Please show every line in the entries below that includes the word "wiki".
[Records provided Boundary: Start]
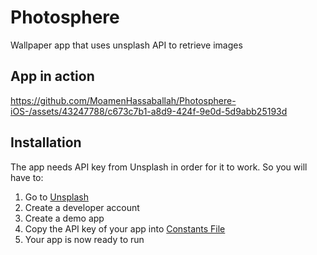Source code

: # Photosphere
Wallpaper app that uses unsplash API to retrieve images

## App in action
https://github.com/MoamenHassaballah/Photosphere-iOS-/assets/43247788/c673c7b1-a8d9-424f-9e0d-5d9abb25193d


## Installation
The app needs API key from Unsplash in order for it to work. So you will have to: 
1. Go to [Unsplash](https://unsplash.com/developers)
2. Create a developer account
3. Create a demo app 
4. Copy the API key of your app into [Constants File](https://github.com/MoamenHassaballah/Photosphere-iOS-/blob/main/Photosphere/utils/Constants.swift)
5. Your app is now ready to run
[Records provided Boundary: End]
[Records provided Boundary: Start]
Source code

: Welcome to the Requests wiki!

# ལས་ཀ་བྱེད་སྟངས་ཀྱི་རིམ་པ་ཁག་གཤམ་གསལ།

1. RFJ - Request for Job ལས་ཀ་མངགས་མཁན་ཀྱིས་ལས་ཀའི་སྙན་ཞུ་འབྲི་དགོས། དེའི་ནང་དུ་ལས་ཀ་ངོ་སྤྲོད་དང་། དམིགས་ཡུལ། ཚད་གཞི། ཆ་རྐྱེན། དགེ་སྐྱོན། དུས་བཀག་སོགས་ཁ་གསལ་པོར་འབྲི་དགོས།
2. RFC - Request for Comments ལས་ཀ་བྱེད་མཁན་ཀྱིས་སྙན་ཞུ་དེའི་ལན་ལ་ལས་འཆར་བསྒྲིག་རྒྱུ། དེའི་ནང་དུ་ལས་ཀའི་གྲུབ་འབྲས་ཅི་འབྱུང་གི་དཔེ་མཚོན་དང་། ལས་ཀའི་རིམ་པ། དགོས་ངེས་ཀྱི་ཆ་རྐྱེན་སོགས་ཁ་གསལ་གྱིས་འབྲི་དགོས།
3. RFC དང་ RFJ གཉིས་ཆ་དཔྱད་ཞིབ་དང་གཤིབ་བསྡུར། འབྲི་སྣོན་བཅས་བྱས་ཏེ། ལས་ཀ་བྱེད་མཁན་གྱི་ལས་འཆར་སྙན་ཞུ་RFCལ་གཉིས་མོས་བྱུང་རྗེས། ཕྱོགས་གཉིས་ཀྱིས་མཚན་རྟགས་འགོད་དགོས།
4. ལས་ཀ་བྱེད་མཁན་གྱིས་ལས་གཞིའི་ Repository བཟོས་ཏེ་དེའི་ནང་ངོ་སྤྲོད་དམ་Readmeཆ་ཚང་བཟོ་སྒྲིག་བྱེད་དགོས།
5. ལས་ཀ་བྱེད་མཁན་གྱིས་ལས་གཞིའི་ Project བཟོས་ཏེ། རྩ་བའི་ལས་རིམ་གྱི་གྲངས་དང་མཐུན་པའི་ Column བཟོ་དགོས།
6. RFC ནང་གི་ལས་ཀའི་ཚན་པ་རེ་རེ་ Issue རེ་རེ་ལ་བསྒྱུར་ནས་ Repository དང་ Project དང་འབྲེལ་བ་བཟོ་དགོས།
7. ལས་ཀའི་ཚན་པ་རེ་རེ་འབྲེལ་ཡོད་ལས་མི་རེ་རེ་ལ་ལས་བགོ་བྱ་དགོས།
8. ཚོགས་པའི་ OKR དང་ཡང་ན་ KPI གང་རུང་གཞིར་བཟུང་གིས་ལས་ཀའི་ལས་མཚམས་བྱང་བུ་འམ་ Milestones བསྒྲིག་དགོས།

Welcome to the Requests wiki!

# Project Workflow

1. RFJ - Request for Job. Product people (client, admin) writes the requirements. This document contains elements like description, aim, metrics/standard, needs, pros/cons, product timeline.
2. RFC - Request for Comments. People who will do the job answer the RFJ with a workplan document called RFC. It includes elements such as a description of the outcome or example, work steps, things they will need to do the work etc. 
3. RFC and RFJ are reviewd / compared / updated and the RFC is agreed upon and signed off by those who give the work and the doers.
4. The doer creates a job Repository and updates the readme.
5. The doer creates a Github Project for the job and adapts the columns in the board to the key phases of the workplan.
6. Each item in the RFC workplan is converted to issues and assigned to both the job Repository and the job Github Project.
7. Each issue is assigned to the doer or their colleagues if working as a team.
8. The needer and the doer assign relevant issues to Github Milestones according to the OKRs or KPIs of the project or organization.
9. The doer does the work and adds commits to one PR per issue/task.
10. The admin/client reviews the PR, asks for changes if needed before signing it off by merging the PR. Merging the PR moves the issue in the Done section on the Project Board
[Records provided Boundary: End]
▸ **Result for this task**
: Welcome to the Requests wiki!
Welcome to the Requests wiki!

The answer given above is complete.